◆ WORK INSTRUCTIONS ◆
Give the records again in full, exactly as they are.

◆ DATA FOR THIS EXERCISE ◆
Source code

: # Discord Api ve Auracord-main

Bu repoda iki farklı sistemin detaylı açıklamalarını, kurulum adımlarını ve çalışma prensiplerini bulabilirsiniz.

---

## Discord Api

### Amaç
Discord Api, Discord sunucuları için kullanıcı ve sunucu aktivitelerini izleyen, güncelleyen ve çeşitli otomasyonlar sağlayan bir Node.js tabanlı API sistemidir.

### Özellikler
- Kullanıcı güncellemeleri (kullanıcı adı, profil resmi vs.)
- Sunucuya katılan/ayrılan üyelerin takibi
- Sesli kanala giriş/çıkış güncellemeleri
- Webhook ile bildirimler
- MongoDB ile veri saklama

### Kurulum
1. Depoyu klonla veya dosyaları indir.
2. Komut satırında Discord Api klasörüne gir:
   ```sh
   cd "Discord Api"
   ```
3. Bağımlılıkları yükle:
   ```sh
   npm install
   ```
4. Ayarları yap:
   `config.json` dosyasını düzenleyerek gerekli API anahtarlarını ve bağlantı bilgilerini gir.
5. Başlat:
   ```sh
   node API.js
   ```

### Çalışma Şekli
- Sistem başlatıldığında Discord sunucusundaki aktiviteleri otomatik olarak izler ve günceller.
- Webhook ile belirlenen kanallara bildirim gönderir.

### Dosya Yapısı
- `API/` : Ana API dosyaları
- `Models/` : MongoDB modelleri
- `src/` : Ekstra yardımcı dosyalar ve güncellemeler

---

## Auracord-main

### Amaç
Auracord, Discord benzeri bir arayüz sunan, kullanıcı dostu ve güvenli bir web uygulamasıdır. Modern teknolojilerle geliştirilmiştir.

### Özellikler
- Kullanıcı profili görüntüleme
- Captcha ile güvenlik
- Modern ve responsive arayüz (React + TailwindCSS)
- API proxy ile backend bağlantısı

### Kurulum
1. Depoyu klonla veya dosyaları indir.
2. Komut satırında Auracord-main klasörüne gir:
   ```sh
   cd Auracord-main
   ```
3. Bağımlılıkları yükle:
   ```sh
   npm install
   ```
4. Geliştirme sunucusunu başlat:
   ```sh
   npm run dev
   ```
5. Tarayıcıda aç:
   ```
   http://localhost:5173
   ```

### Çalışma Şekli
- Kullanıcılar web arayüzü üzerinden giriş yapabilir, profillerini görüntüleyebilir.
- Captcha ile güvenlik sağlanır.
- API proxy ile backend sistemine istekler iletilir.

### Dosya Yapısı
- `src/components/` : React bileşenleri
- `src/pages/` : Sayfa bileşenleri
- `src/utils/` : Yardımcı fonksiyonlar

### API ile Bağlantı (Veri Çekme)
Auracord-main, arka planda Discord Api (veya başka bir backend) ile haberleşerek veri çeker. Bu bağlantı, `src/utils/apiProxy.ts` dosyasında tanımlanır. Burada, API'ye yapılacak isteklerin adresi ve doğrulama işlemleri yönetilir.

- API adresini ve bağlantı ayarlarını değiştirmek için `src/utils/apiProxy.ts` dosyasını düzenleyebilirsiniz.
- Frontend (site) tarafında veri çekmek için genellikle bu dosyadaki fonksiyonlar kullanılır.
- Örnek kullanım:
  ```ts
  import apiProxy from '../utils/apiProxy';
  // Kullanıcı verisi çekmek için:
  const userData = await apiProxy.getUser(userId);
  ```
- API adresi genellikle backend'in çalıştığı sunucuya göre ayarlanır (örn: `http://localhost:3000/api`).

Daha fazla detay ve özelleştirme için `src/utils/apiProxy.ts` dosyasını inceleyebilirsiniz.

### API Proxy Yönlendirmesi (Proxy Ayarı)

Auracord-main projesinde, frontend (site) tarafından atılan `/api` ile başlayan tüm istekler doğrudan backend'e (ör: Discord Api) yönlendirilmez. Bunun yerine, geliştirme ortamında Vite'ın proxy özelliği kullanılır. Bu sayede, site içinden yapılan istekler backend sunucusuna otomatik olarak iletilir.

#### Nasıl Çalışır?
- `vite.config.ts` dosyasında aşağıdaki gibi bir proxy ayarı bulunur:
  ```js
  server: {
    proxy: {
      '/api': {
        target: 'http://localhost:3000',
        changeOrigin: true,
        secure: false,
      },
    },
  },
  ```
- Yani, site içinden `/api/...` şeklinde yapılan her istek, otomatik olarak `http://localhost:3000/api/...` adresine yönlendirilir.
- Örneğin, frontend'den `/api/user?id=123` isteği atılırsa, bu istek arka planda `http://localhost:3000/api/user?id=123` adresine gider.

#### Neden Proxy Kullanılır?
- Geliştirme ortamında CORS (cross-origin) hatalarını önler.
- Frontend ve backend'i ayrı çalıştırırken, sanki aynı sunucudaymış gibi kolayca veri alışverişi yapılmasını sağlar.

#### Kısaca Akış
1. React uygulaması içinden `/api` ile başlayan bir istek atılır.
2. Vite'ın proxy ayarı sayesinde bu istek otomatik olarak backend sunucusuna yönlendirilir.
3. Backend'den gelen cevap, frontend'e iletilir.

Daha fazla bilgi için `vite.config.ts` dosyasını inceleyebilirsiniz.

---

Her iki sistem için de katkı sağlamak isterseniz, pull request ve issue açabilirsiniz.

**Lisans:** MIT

◆ EXPECTED ANSWER ◆
Source code

: # Discord Api ve Auracord-main

Bu repoda iki farklı sistemin detaylı açıklamalarını, kurulum adımlarını ve çalışma prensiplerini bulabilirsiniz.

---

## Discord Api

### Amaç
Discord Api, Discord sunucuları için kullanıcı ve sunucu aktivitelerini izleyen, güncelleyen ve çeşitli otomasyonlar sağlayan bir Node.js tabanlı API sistemidir.

### Özellikler
- Kullanıcı güncellemeleri (kullanıcı adı, profil resmi vs.)
- Sunucuya katılan/ayrılan üyelerin takibi
- Sesli kanala giriş/çıkış güncellemeleri
- Webhook ile bildirimler
- MongoDB ile veri saklama

### Kurulum
1. Depoyu klonla veya dosyaları indir.
2. Komut satırında Discord Api klasörüne gir:
   ```sh
   cd "Discord Api"
   ```
3. Bağımlılıkları yükle:
   ```sh
   npm install
   ```
4. Ayarları yap:
   `config.json` dosyasını düzenleyerek gerekli API anahtarlarını ve bağlantı bilgilerini gir.
5. Başlat:
   ```sh
   node API.js
   ```

### Çalışma Şekli
- Sistem başlatıldığında Discord sunucusundaki aktiviteleri otomatik olarak izler ve günceller.
- Webhook ile belirlenen kanallara bildirim gönderir.

### Dosya Yapısı
- `API/` : Ana API dosyaları
- `Models/` : MongoDB modelleri
- `src/` : Ekstra yardımcı dosyalar ve güncellemeler

---

## Auracord-main

### Amaç
Auracord, Discord benzeri bir arayüz sunan, kullanıcı dostu ve güvenli bir web uygulamasıdır. Modern teknolojilerle geliştirilmiştir.

### Özellikler
- Kullanıcı profili görüntüleme
- Captcha ile güvenlik
- Modern ve responsive arayüz (React + TailwindCSS)
- API proxy ile backend bağlantısı

### Kurulum
1. Depoyu klonla veya dosyaları indir.
2. Komut satırında Auracord-main klasörüne gir:
   ```sh
   cd Auracord-main
   ```
3. Bağımlılıkları yükle:
   ```sh
   npm install
   ```
4. Geliştirme sunucusunu başlat:
   ```sh
   npm run dev
   ```
5. Tarayıcıda aç:
   ```
   http://localhost:5173
   ```

### Çalışma Şekli
- Kullanıcılar web arayüzü üzerinden giriş yapabilir, profillerini görüntüleyebilir.
- Captcha ile güvenlik sağlanır.
- API proxy ile backend sistemine istekler iletilir.

### Dosya Yapısı
- `src/components/` : React bileşenleri
- `src/pages/` : Sayfa bileşenleri
- `src/utils/` : Yardımcı fonksiyonlar

### API ile Bağlantı (Veri Çekme)
Auracord-main, arka planda Discord Api (veya başka bir backend) ile haberleşerek veri çeker. Bu bağlantı, `src/utils/apiProxy.ts` dosyasında tanımlanır. Burada, API'ye yapılacak isteklerin adresi ve doğrulama işlemleri yönetilir.

- API adresini ve bağlantı ayarlarını değiştirmek için `src/utils/apiProxy.ts` dosyasını düzenleyebilirsiniz.
- Frontend (site) tarafında veri çekmek için genellikle bu dosyadaki fonksiyonlar kullanılır.
- Örnek kullanım:
  ```ts
  import apiProxy from '../utils/apiProxy';
  // Kullanıcı verisi çekmek için:
  const userData = await apiProxy.getUser(userId);
  ```
- API adresi genellikle backend'in çalıştığı sunucuya göre ayarlanır (örn: `http://localhost:3000/api`).

Daha fazla detay ve özelleştirme için `src/utils/apiProxy.ts` dosyasını inceleyebilirsiniz.

### API Proxy Yönlendirmesi (Proxy Ayarı)

Auracord-main projesinde, frontend (site) tarafından atılan `/api` ile başlayan tüm istekler doğrudan backend'e (ör: Discord Api) yönlendirilmez. Bunun yerine, geliştirme ortamında Vite'ın proxy özelliği kullanılır. Bu sayede, site içinden yapılan istekler backend sunucusuna otomatik olarak iletilir.

#### Nasıl Çalışır?
- `vite.config.ts` dosyasında aşağıdaki gibi bir proxy ayarı bulunur:
  ```js
  server: {
    proxy: {
      '/api': {
        target: 'http://localhost:3000',
        changeOrigin: true,
        secure: false,
      },
    },
  },
  ```
- Yani, site içinden `/api/...` şeklinde yapılan her istek, otomatik olarak `http://localhost:3000/api/...` adresine yönlendirilir.
- Örneğin, frontend'den `/api/user?id=123` isteği atılırsa, bu istek arka planda `http://localhost:3000/api/user?id=123` adresine gider.

#### Neden Proxy Kullanılır?
- Geliştirme ortamında CORS (cross-origin) hatalarını önler.
- Frontend ve backend'i ayrı çalıştırırken, sanki aynı sunucudaymış gibi kolayca veri alışverişi yapılmasını sağlar.

#### Kısaca Akış
1. React uygulaması içinden `/api` ile başlayan bir istek atılır.
2. Vite'ın proxy ayarı sayesinde bu istek otomatik olarak backend sunucusuna yönlendirilir.
3. Backend'den gelen cevap, frontend'e iletilir.

Daha fazla bilgi için `vite.config.ts` dosyasını inceleyebilirsiniz.

---

Her iki sistem için de katkı sağlamak isterseniz, pull request ve issue açabilirsiniz.

**Lisans:** MIT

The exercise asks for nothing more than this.